Aeration, if needed to achieve this level, shall be done before the addition of
the test substance. All treatment and control chambers shall be given the same
aeration treatment.
(iii) The number of mysids placed in a test solution shall not be so great as
to affect results of the test. Loading shall not exceed 30 mysids per liter for
a static test. Loading requirements for the flow-through test will vary
depending on the flow rate of dilution water. The loading shall not cause the
dissolved oxygen concentration to fall below the recommended levels.
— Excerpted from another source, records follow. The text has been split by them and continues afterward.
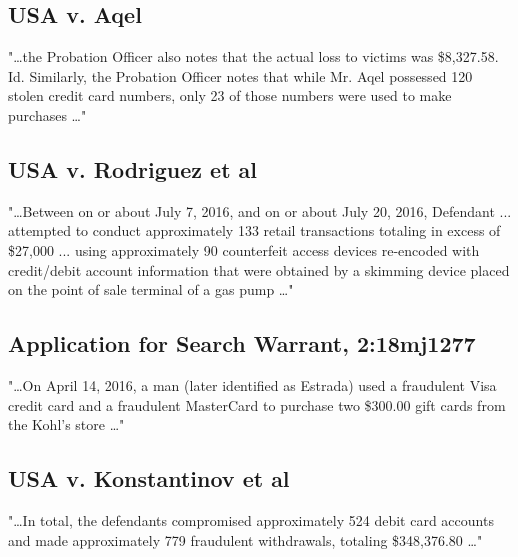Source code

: \subsection*{USA v. Aqel \cite{aqel}}
"\dots the Probation Officer also notes that the actual loss to victims
was \$8,327.58. Id. Similarly, the Probation Officer notes that while Mr. Aqel possessed 120 stolen credit
card numbers, only 23 of those numbers were used to make purchases \dots" 

\subsection*{USA v. Rodriguez et al \cite{rodriguez}}
"\dots Between on or about July 7, 2016, and on or about July 20, 2016, Defendant ... attempted to conduct approximately 133 retail transactions totaling in excess of \$27,000 ... using approximately 90 counterfeit access devices re-encoded with credit/debit account information that were obtained by a skimming device placed on the point of sale terminal of a gas pump \dots " 

\subsection*{Application for Search Warrant, 2:18mj1277\cite{estrada}}
"\dots On April 14, 2016, a man (later identified as Estrada) used a fraudulent Visa credit card and a fraudulent MasterCard to purchase two \$300.00 gift cards from the Kohl's store \dots"

\subsection*{USA v. Konstantinov et al \cite{alisuretove}}
"\dots In total, the defendants compromised approximately 524 debit card accounts and made approximately 779 fraudulent withdrawals, totaling \$348,376.80 \dots"

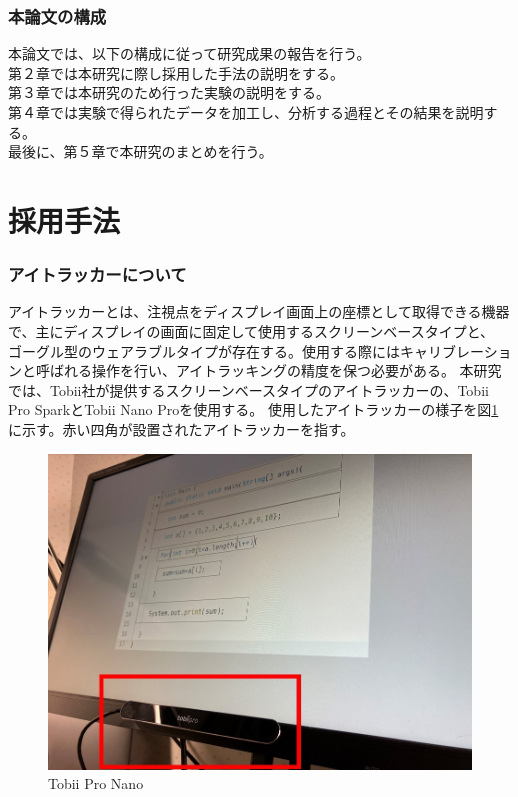 \documentclass[paper=a4paper,fontsize=11pt]{jlreq}
\begin{document}
  \section{本論文の構成}
    本論文では、以下の構成に従って研究成果の報告を行う。\\
    第２章では本研究に際し採用した手法の説明をする。\\
    第３章では本研究のため行った実験の説明をする。\\
    第４章では実験で得られたデータを加工し、分析する過程とその結果を説明する。\\
    最後に、第５章で本研究のまとめを行う。

\clearpage

\part{採用手法}
  \section{アイトラッカーについて}
    アイトラッカーとは、注視点をディスプレイ画面上の座標として取得できる機器で、主にディスプレイの画面に固定して使用するスクリーンベースタイプと、
    ゴーグル型のウェアラブルタイプが存在する。使用する際にはキャリブレーションと呼ばれる操作を行い、アイトラッキングの精度を保つ必要がある。
    本研究では、Tobii社が提供するスクリーンベースタイプのアイトラッカーの、Tobii Pro Spark\cite{spark}とTobii Nano Pro\cite{nano}を使用する。
    使用したアイトラッカーの様子を図\ref{tobii_nano}に示す。赤い四角が設置されたアイトラッカーを指す。
    \begin{figure}[htbp]
      \centering
      \includegraphics[width=0.8\linewidth]{tobii_nano.jpg}
      \caption{Tobii Pro Nano}
      \label{tobii_nano}
    \end{figure}
    \FloatBarrier
    \clearpage
\end{document}
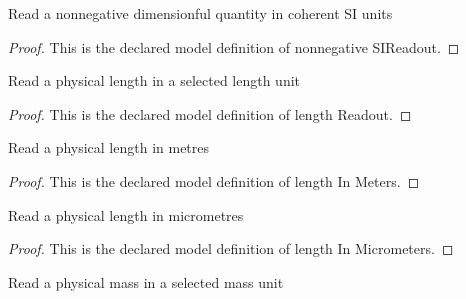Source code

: \begin{definition}
  \label{def:physics:phyx-mini-0654:phyxminiproblems-problemphyxmini0654-nonnegativesireadout}
  Read a nonnegative dimensionful quantity in coherent SI units
\end{definition}
\begin{proof}
  This is the declared model definition of nonnegative SIReadout.
\end{proof}
\begin{definition}
  \label{def:physics:phyx-mini-0654:phyxminiproblems-problemphyxmini0654-lengthreadout}
  Read a physical length in a selected length unit
\end{definition}
\begin{proof}
  This is the declared model definition of length Readout.
\end{proof}
\begin{definition}
  \label{def:physics:phyx-mini-0654:phyxminiproblems-problemphyxmini0654-lengthinmeters}
  Read a physical length in metres
\end{definition}
\begin{proof}
  This is the declared model definition of length In Meters.
\end{proof}
\begin{definition}
  \label{def:physics:phyx-mini-0654:phyxminiproblems-problemphyxmini0654-lengthinmicrometers}
  Read a physical length in micrometres
\end{definition}
\begin{proof}
  This is the declared model definition of length In Micrometers.
\end{proof}
\begin{definition}
  \label{def:physics:phyx-mini-0654:phyxminiproblems-problemphyxmini0654-massreadout}
  Read a physical mass in a selected mass unit
\end{definition}
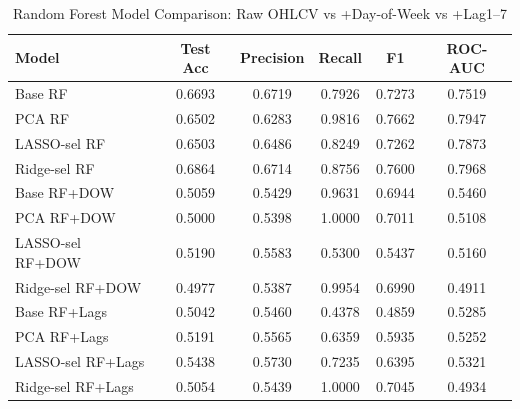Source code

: \begin{table}[htbp]
\centering
\caption{Random Forest Model Comparison: Raw OHLCV vs +Day-of-Week vs +Lag1--7}
\label{tab:base\_rf\_comparison}
\begin{tabular}{lccccc}
\hline
Model & Test Acc & Precision & Recall & F1 & ROC-AUC \\
\hline
Base RF & 0.6693 & 0.6719 & 0.7926 & 0.7273 & 0.7519 \\
PCA RF & 0.6502 & 0.6283 & 0.9816 & 0.7662 & 0.7947 \\
LASSO-sel RF & 0.6503 & 0.6486 & 0.8249 & 0.7262 & 0.7873 \\
Ridge-sel RF & 0.6864 & 0.6714 & 0.8756 & 0.7600 & 0.7968 \\
Base RF+DOW & 0.5059 & 0.5429 & 0.9631 & 0.6944 & 0.5460 \\
PCA RF+DOW & 0.5000 & 0.5398 & 1.0000 & 0.7011 & 0.5108 \\
LASSO-sel RF+DOW & 0.5190 & 0.5583 & 0.5300 & 0.5437 & 0.5160 \\
Ridge-sel RF+DOW & 0.4977 & 0.5387 & 0.9954 & 0.6990 & 0.4911 \\
Base RF+Lags & 0.5042 & 0.5460 & 0.4378 & 0.4859 & 0.5285 \\
PCA RF+Lags & 0.5191 & 0.5565 & 0.6359 & 0.5935 & 0.5252 \\
LASSO-sel RF+Lags & 0.5438 & 0.5730 & 0.7235 & 0.6395 & 0.5321 \\
Ridge-sel RF+Lags & 0.5054 & 0.5439 & 1.0000 & 0.7045 & 0.4934 \\
\hline
\end{tabular}
\end{table}
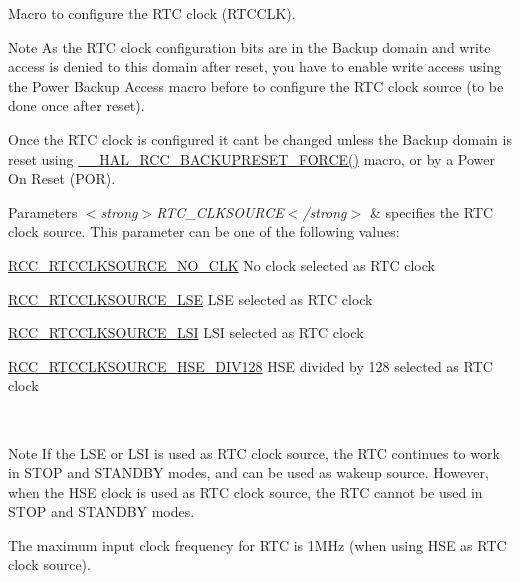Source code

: Macro to configure the R\+TC clock (R\+T\+C\+C\+LK). 

\begin{DoxyNote}{Note}
As the R\+TC clock configuration bits are in the Backup domain and write access is denied to this domain after reset, you have to enable write access using the Power Backup Access macro before to configure the R\+TC clock source (to be done once after reset). 

Once the R\+TC clock is configured it can\textquotesingle{}t be changed unless the Backup domain is reset using \hyperlink{group___r_c_c___r_t_c___clock___configuration_ga3bf7da608ff985873ca8e248fb1dc4f0}{\+\_\+\+\_\+\+H\+A\+L\+\_\+\+R\+C\+C\+\_\+\+B\+A\+C\+K\+U\+P\+R\+E\+S\+E\+T\+\_\+\+F\+O\+R\+C\+E()} macro, or by a Power On Reset (P\+OR).
\end{DoxyNote}

\begin{DoxyParams}{Parameters}
{\em $<$strong$>$\+R\+T\+C\+\_\+\+C\+L\+K\+S\+O\+U\+R\+C\+E$<$/strong$>$} & specifies the R\+TC clock source. This parameter can be one of the following values\+: \begin{DoxyItemize}
\item \hyperlink{group___r_c_c___r_t_c___clock___source_gacce0b2f54d103340d8c3a218e86e295d}{R\+C\+C\+\_\+\+R\+T\+C\+C\+L\+K\+S\+O\+U\+R\+C\+E\+\_\+\+N\+O\+\_\+\+C\+LK} No clock selected as R\+TC clock \item \hyperlink{group___r_c_c___r_t_c___clock___source_ga5dca8d63f250a20bd6bc005670d0c150}{R\+C\+C\+\_\+\+R\+T\+C\+C\+L\+K\+S\+O\+U\+R\+C\+E\+\_\+\+L\+SE} L\+SE selected as R\+TC clock \item \hyperlink{group___r_c_c___r_t_c___clock___source_gab47a1afb8b5eef9f20f4772961d0a5f4}{R\+C\+C\+\_\+\+R\+T\+C\+C\+L\+K\+S\+O\+U\+R\+C\+E\+\_\+\+L\+SI} L\+SI selected as R\+TC clock \item \hyperlink{group___r_c_c___r_t_c___clock___source_ga7e022374ec3ceffa94e5bb6310c35c83}{R\+C\+C\+\_\+\+R\+T\+C\+C\+L\+K\+S\+O\+U\+R\+C\+E\+\_\+\+H\+S\+E\+\_\+\+D\+I\+V128} H\+SE divided by 128 selected as R\+TC clock \end{DoxyItemize}
\\
\hline
\end{DoxyParams}
\begin{DoxyNote}{Note}
If the L\+SE or L\+SI is used as R\+TC clock source, the R\+TC continues to work in S\+T\+OP and S\+T\+A\+N\+D\+BY modes, and can be used as wakeup source. However, when the H\+SE clock is used as R\+TC clock source, the R\+TC cannot be used in S\+T\+OP and S\+T\+A\+N\+D\+BY modes. 

The maximum input clock frequency for R\+TC is 1\+M\+Hz (when using H\+SE as R\+TC clock source). 
\end{DoxyNote}


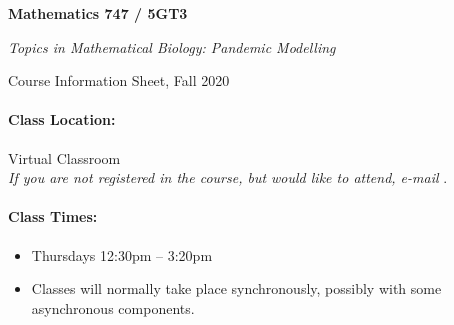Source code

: \documentclass[12pt]{article}
\begin{document}

{\Large\parindent=0pt

{\bfseries Mathematics 747 / 5GT3}

{\slshape Topics in Mathematical Biology: Pandemic Modelling}

Course Information Sheet, Fall 2020

}

\bigskip



\paragraph*{Class Location:} Virtual Classroom\\
\emph{If you are not registered in the course, but would like to
  attend, e-mail} \texttt{\myemaillink}.

\paragraph*{Class Times:}
\begin{itemize}%
\item Thursdays 12:30pm -- 3:20pm
\item Classes will normally take place synchronously, possibly with some asynchronous components.
\end{itemize}
\end{document}
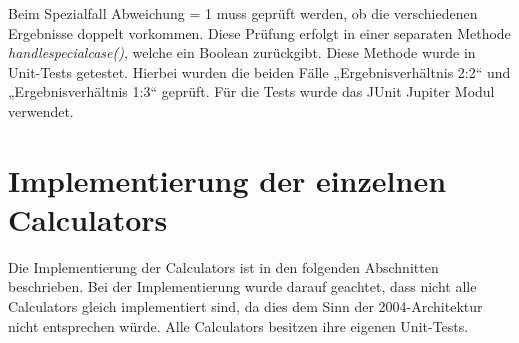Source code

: Beim Spezialfall Abweichung = 1 muss geprüft werden, ob die verschiedenen Ergebnisse doppelt vorkommen. Diese Prüfung erfolgt in einer separaten Methode \textit{handle\textunderscore special\textunderscore case()}, welche ein Boolean zurückgibt. Diese Methode wurde in Unit-Tests getestet. Hierbei wurden die beiden Fälle „Ergebnisverhältnis 2:2“ und „Ergebnisverhältnis 1:3“ geprüft. Für die Tests wurde das JUnit Jupiter Modul verwendet.


\section{Implementierung der einzelnen Calculators}
Die Implementierung der Calculators ist in den folgenden Abschnitten beschrieben. Bei der Implementierung wurde darauf geachtet, dass nicht alle Calculators gleich implementiert sind, da dies dem Sinn der 2004-Architektur nicht entsprechen würde. Alle Calculators besitzen ihre eigenen Unit-Tests.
(iv) Photoperiod of 14 hours light and 10 hours darkness, with a 15 to 30
minute transition period.
(v) Salinity of 20 parts per thousand ±3 percent.
(e) Reporting. The sponsor shall submit to the EPA all data developed
during the test that are suggestive or predictive of acute toxicity and all
concomitant toxicologic manifestations. In addition to the general reporting
requirements prescribed in part 792 -- Good Laboratory Practice Standards
of this chapter, the reporting of test data shall include the following:
(1) The source of the dilution water, its chemical characteristics (e.g.,
salinity, pH, etc.) and a description of any pretreatment.
(2) Detailed information about the test organisms, including the scientific
name and method of verification, age, source, history, abnormal behavior,
acclimation procedures and food used.
(3) A description of the test chambers, the depth and volume of solution in
the chamber, the way the test was begun (e.g., conditioning, test substance
additions, etc.), the number of organisms per treatment, the number of
replicates, the loading, the lighting, the test substance delivery system and
the flow rate expressed as volume additions per 24 hours.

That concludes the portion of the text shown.